Problem requirements: If an entry holds a picture, drop the picture and restate the rest word for word.

Source data:
════════════════════
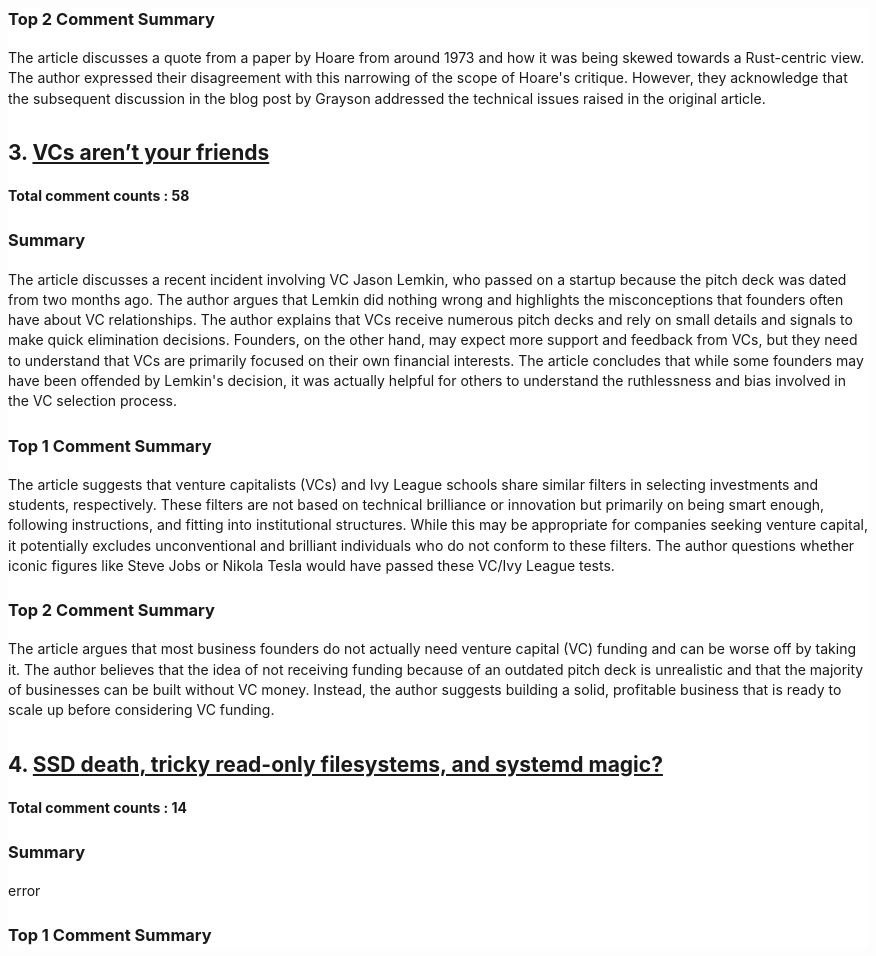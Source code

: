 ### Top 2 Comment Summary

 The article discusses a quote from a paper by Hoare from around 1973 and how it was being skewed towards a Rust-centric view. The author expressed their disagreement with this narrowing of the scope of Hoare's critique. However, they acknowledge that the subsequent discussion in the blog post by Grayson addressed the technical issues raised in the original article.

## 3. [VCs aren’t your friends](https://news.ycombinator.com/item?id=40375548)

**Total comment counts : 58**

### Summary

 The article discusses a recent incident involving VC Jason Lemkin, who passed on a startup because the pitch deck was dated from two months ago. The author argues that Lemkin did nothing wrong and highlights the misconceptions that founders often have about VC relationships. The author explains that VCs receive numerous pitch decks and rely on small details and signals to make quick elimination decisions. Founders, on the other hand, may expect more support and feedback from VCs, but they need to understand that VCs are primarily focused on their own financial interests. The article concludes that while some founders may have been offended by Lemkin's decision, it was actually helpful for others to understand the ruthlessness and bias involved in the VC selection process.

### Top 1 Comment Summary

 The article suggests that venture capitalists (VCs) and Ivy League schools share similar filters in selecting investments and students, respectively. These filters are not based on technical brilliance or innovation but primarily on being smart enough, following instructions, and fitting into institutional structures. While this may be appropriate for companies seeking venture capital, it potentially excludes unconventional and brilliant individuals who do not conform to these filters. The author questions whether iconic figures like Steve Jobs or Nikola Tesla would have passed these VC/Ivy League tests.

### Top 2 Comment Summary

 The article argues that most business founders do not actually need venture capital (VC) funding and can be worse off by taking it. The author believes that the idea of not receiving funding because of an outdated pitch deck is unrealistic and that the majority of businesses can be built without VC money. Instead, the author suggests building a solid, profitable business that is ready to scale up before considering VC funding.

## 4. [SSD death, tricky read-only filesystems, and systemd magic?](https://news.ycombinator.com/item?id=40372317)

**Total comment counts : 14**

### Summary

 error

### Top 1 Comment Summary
════════════════════
Response to this exercise:
Source code

: ### Top 2 Comment Summary

 The article discusses a quote from a paper by Hoare from around 1973 and how it was being skewed towards a Rust-centric view. The author expressed their disagreement with this narrowing of the scope of Hoare's critique. However, they acknowledge that the subsequent discussion in the blog post by Grayson addressed the technical issues raised in the original article.

## 3. [VCs aren’t your friends](https://news.ycombinator.com/item?id=40375548)

**Total comment counts : 58**

### Summary

 The article discusses a recent incident involving VC Jason Lemkin, who passed on a startup because the pitch deck was dated from two months ago. The author argues that Lemkin did nothing wrong and highlights the misconceptions that founders often have about VC relationships. The author explains that VCs receive numerous pitch decks and rely on small details and signals to make quick elimination decisions. Founders, on the other hand, may expect more support and feedback from VCs, but they need to understand that VCs are primarily focused on their own financial interests. The article concludes that while some founders may have been offended by Lemkin's decision, it was actually helpful for others to understand the ruthlessness and bias involved in the VC selection process.

### Top 1 Comment Summary

 The article suggests that venture capitalists (VCs) and Ivy League schools share similar filters in selecting investments and students, respectively. These filters are not based on technical brilliance or innovation but primarily on being smart enough, following instructions, and fitting into institutional structures. While this may be appropriate for companies seeking venture capital, it potentially excludes unconventional and brilliant individuals who do not conform to these filters. The author questions whether iconic figures like Steve Jobs or Nikola Tesla would have passed these VC/Ivy League tests.

### Top 2 Comment Summary

 The article argues that most business founders do not actually need venture capital (VC) funding and can be worse off by taking it. The author believes that the idea of not receiving funding because of an outdated pitch deck is unrealistic and that the majority of businesses can be built without VC money. Instead, the author suggests building a solid, profitable business that is ready to scale up before considering VC funding.

## 4. [SSD death, tricky read-only filesystems, and systemd magic?](https://news.ycombinator.com/item?id=40372317)

**Total comment counts : 14**

### Summary

 error

### Top 1 Comment Summary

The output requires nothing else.